Debido a mi reciente interés en las sopas veraniegas, he decidido adquirir una batidora de vaso para tal fin. Además, con ella también quiero hacer batidos, porque últimamente tengo una obsesión por hacer un batido de plátano que no es ni normal.
Total, que cojo mi coche y me acerco a un establecimiento de la capital, de nombre María Márquez, a ver qué me ofrecen. Aparco, paso la puerta y un montón de ruidos invaden mi cabeza. Le pido al guardia de seguridad que me indique dónde quedan las batidoras, momento de despiste que aprovecha un señor para mangarse indisimuladamente una tele de 42''. Cuando el vigilante se da cuenta, el afortunado poseedor de una tele gratuíta ya está en Sebastopol. Cuando se vuelve para dirigirme una mirada fulminadora yo estoy ya dirigiéndome a la zona en cuestión.
Al llegar repaso los precios e, instintivamente, me fijo en la más cara. Parece que le sale una pantalla de televisión que canta las bondades del aparato. ¡Qué maravilla! me digo a mi mismo con cara de asombro. Pero me doy cuenta después que la pantalla sale del expositor, no del aparato en cuestión, cosa que me causa una relativa decepción.

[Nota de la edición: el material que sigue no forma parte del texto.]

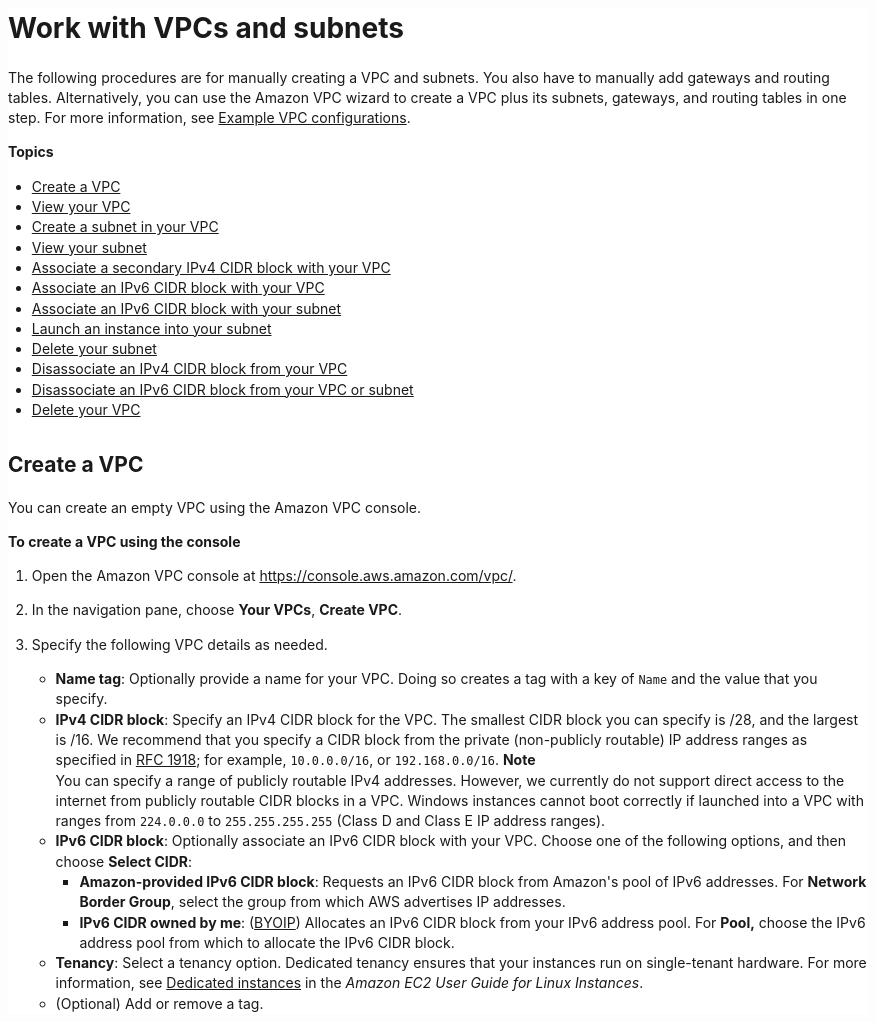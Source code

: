 # Work with VPCs and subnets<a name="working-with-vpcs"></a>

The following procedures are for manually creating a VPC and subnets\. You also have to manually add gateways and routing tables\. Alternatively, you can use the Amazon VPC wizard to create a VPC plus its subnets, gateways, and routing tables in one step\. For more information, see [Example VPC configurations](VPC_Scenarios.md)\.

**Topics**
+ [Create a VPC](#Create-VPC)
+ [View your VPC](#view-vpc)
+ [Create a subnet in your VPC](#AddaSubnet)
+ [View your subnet](#view-subnet)
+ [Associate a secondary IPv4 CIDR block with your VPC](#add-ipv4-cidr)
+ [Associate an IPv6 CIDR block with your VPC](#vpc-associate-ipv6-cidr)
+ [Associate an IPv6 CIDR block with your subnet](#subnet-associate-ipv6-cidr)
+ [Launch an instance into your subnet](#VPC_Launch_Instance)
+ [Delete your subnet](#subnet-deleting)
+ [Disassociate an IPv4 CIDR block from your VPC](#remove-ipv4-cidr)
+ [Disassociate an IPv6 CIDR block from your VPC or subnet](#vpc-subnet-disassociate-ipv6)
+ [Delete your VPC](#VPC_Deleting)

## Create a VPC<a name="Create-VPC"></a>

You can create an empty VPC using the Amazon VPC console\.

**To create a VPC using the console**

1. Open the Amazon VPC console at [https://console\.aws\.amazon\.com/vpc/](https://console.aws.amazon.com/vpc/)\.

1. In the navigation pane, choose **Your VPCs**, **Create VPC**\.

1. Specify the following VPC details as needed\. 
   + **Name tag**: Optionally provide a name for your VPC\. Doing so creates a tag with a key of `Name` and the value that you specify\.
   + **IPv4 CIDR block**: Specify an IPv4 CIDR block for the VPC\. The smallest CIDR block you can specify is /28, and the largest is /16\. We recommend that you specify a CIDR block from the private \(non\-publicly routable\) IP address ranges as specified in [RFC 1918](http://www.faqs.org/rfcs/rfc1918.html); for example, `10.0.0.0/16`, or `192.168.0.0/16`\. 
**Note**  
You can specify a range of publicly routable IPv4 addresses\. However, we currently do not support direct access to the internet from publicly routable CIDR blocks in a VPC\. Windows instances cannot boot correctly if launched into a VPC with ranges from `224.0.0.0` to `255.255.255.255` \(Class D and Class E IP address ranges\)\. 
   + **IPv6 CIDR block**: Optionally associate an IPv6 CIDR block with your VPC\. Choose one of the following options, and then choose **Select CIDR**:
     + **Amazon\-provided IPv6 CIDR block**: Requests an IPv6 CIDR block from Amazon's pool of IPv6 addresses\. For **Network Border Group**, select the group from which AWS advertises IP addresses\. 
     + **IPv6 CIDR owned by me**: \([BYOIP](https://docs.aws.amazon.com/AWSEC2/latest/UserGuide/ec2-byoip.html)\) Allocates an IPv6 CIDR block from your IPv6 address pool\. For **Pool,** choose the IPv6 address pool from which to allocate the IPv6 CIDR block\.
   + **Tenancy**: Select a tenancy option\. Dedicated tenancy ensures that your instances run on single\-tenant hardware\. For more information, see [Dedicated instances](https://docs.aws.amazon.com/AWSEC2/latest/UserGuide/dedicated-instance.html) in the *Amazon EC2 User Guide for Linux Instances*\.
   + \(Optional\) Add or remove a tag\.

Un tanto desanimado y sin saber qué hacer decido, cosa rara en un hombre, pedir consejo a un vendedor/a. Me acerco al punto de información y me encuentro a una pareja de vendedores. El repasa el albarán y ella se lo come con la mirada. Le acaricia el cuello mientras él se hace el duro, muy en su papel de chico indiferente y frío. Y, en ese momento, viene a mi mente la imagen de la pareja de vendedores montándoselo en la línea de cajas, donde ella transforma sus gemidos en bips, como si cada arremetida de él fuera un código de barras pasado por el lector.
Interrumpo la escena de cortejo para pedir ayuda y ambos me fulminan con la mirada. Ya van tres con el segurata. Tras echarme a suertes indisimuladamente me acompaña el joven, mientras ella se va tras el vendedor de informática, con su perilla y su aire de romántico del siglo XIX. Al llegar delante de los aparatos en cuestión el vendedor me interroga sobre los usos futuros del aparato. Viene a mi mente una escena de La Guerra de las Galaxias, donde cada droide se pelea porque lo compren. Pareciera que toman vida, que salen bracitos implorantes de cada batidora. Pobres diablos...

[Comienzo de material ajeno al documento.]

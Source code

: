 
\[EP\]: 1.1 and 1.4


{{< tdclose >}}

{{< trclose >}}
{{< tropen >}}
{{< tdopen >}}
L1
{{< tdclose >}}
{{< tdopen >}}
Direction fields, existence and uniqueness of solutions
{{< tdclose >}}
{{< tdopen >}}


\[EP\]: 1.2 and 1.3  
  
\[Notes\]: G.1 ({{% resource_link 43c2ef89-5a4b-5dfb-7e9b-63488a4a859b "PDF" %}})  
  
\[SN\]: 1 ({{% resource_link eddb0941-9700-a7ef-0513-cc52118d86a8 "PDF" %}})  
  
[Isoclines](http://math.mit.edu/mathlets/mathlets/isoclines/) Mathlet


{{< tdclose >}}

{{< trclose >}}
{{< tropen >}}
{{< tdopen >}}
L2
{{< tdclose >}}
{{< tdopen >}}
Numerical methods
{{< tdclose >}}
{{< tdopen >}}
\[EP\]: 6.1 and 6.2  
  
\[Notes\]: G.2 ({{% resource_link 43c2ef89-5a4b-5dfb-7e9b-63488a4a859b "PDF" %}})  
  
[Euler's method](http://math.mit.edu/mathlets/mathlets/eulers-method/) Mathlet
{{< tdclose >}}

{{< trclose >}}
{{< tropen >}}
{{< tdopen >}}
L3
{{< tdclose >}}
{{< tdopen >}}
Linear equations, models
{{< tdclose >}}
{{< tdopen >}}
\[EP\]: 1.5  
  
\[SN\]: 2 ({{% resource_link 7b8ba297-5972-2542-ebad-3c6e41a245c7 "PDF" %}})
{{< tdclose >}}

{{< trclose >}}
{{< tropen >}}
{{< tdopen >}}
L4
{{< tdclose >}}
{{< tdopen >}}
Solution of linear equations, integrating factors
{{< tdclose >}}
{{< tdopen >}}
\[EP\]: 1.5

Me muestra la importancia de las hélices de acero inoxidable. Asimismo, y para una correcta limpieza, me recomienda que elija una en la que el vaso sea extraíble, puesto que nunca se sabe cuando una bacteria rebelde se va a quedar en el vaso de la batidora, o incluso resguardado en la puntita de la hélice. Asiento con cara de preocupación y casi exclamo "Puñeteras bacterias... idos al infierno", pero una fuerza hace que me contenga. Y, por último, me indica que debo elegir una con versatilidad en las revoluciones, puesto que no se pueden batir a la misma velocidad todos los alimentos, para lo que me regala una guía explicativa y un imán-resumen para la nevera. Después de algunas cuestiones por mi parte y viendo que la vendedora no ha tenido suerte en la sección de informática, elijo uno de los modelos más caros para resarcir de las molestias al vendedor y me dirijo, feliz, a la línea de caja.
Desde luego, ¡qué bonito es consumir!